3. Practice Mindfulness: Incorporating mindfulness techniques can help you manage the anxiety associated with brushing. Focus on the sensations of brushing, the taste of the toothpaste, and your breathing. This can help ground you and reduce the compulsive need to brush excessively.
4. Establish a Routine: Create a consistent brushing routine that fits into your daily schedule. This can help reduce the anxiety of deciding when to brush and can make the process feel more manageable.
5. Limit the Use of Force: It’s important to brush gently. If you find yourself applying too much pressure, remind yourself that brushing too hard can be counterproductive. You should not experience pain or bleeding while brushing. If you do, it may be a sign to adjust your technique or consult a dentist.
6. Seek Professional Help: Consider discussing your oral hygiene concerns with your dentist. They can provide personalized advice and may suggest a dental hygienist who can help you with your brushing technique. Additionally, if your OCD symptoms are significantly impacting your daily life, it may be beneficial to speak with a mental health professional who can provide support and coping strategies.
7. Use Additional Tools: If you find it difficult to brush effectively, consider using adjunctive tools such as interdental brushes or flossers. These can help you clean between your teeth without the need for excessive brushing.
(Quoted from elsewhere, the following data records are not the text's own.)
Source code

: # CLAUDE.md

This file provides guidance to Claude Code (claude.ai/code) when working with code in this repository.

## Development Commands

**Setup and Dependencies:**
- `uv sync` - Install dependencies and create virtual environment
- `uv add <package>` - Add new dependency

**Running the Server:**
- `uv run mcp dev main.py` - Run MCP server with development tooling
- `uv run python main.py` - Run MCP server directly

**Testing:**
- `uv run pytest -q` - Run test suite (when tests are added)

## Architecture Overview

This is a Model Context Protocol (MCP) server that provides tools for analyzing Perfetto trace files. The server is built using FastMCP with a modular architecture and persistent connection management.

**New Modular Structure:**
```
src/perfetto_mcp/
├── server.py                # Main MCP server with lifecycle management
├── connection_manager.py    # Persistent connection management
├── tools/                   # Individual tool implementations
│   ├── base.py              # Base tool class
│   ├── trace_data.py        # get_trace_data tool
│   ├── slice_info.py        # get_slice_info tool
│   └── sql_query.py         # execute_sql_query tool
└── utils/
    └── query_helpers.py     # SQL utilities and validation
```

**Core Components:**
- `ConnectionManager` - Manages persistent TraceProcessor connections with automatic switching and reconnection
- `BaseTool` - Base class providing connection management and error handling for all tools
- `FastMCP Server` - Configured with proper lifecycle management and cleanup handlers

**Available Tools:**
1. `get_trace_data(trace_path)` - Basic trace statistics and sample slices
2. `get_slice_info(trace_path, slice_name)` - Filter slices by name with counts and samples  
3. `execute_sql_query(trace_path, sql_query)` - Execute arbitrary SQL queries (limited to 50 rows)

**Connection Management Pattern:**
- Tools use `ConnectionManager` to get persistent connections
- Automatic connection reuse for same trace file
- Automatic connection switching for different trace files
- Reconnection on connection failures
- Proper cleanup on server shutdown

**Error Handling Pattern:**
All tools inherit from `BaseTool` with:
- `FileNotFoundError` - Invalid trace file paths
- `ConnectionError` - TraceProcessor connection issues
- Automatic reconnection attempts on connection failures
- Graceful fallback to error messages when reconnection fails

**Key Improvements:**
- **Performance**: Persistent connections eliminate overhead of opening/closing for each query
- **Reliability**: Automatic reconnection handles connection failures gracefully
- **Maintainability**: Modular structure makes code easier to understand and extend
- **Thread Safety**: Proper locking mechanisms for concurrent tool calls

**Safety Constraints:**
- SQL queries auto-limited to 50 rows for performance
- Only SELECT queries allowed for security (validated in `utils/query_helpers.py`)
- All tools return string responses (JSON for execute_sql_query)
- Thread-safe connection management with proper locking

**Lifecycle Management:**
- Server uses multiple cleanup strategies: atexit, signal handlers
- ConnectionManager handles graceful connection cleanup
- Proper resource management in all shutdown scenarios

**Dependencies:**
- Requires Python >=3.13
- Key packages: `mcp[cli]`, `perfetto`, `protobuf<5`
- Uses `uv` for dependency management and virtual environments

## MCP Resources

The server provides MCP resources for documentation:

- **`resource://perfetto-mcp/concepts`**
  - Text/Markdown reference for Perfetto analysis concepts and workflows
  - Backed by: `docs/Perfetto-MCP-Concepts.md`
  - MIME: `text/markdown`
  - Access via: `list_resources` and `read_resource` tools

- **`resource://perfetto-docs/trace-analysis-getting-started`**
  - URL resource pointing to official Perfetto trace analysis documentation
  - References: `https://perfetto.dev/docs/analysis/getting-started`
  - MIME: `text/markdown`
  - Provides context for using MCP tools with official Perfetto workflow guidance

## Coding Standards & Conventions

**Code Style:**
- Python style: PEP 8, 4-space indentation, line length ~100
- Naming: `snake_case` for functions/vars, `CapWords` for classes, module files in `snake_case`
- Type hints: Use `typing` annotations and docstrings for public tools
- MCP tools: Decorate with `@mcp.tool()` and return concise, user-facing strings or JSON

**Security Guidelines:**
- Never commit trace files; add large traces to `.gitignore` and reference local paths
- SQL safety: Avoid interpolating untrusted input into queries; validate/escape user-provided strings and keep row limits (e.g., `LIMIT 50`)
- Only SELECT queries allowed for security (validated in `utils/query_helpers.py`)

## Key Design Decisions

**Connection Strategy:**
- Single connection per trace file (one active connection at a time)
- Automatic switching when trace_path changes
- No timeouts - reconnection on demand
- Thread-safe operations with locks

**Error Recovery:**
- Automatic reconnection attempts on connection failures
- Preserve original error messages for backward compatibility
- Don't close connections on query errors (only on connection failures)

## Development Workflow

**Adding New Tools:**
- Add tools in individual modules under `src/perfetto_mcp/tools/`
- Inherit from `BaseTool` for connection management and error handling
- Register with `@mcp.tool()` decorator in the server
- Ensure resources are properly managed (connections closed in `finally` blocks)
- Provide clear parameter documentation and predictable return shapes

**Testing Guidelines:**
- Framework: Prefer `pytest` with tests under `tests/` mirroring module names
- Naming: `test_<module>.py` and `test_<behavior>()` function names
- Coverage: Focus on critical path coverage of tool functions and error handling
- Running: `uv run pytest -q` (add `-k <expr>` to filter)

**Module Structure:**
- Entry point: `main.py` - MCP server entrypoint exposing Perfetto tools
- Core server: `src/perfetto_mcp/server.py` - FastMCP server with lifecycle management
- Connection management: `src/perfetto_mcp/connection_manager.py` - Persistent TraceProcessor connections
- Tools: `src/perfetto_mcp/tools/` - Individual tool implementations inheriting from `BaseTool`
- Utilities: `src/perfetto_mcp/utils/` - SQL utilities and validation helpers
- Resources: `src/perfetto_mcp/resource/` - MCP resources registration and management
8. Reward Yourself: After completing your brushing routine, reward yourself with a small treat or activity that you enjoy. This can help create a positive association with brushing and motivate you to stick to your routine.
Remember, maintaining oral hygiene is important, but it should not come at the expense of your mental well-being. Finding a balance that works for you is key. If you continue to struggle with your brushing routine, please reach out to a healthcare professional who can provide additional support tailored to your needs.
Take care, and I wish you the best in overcoming these challenges.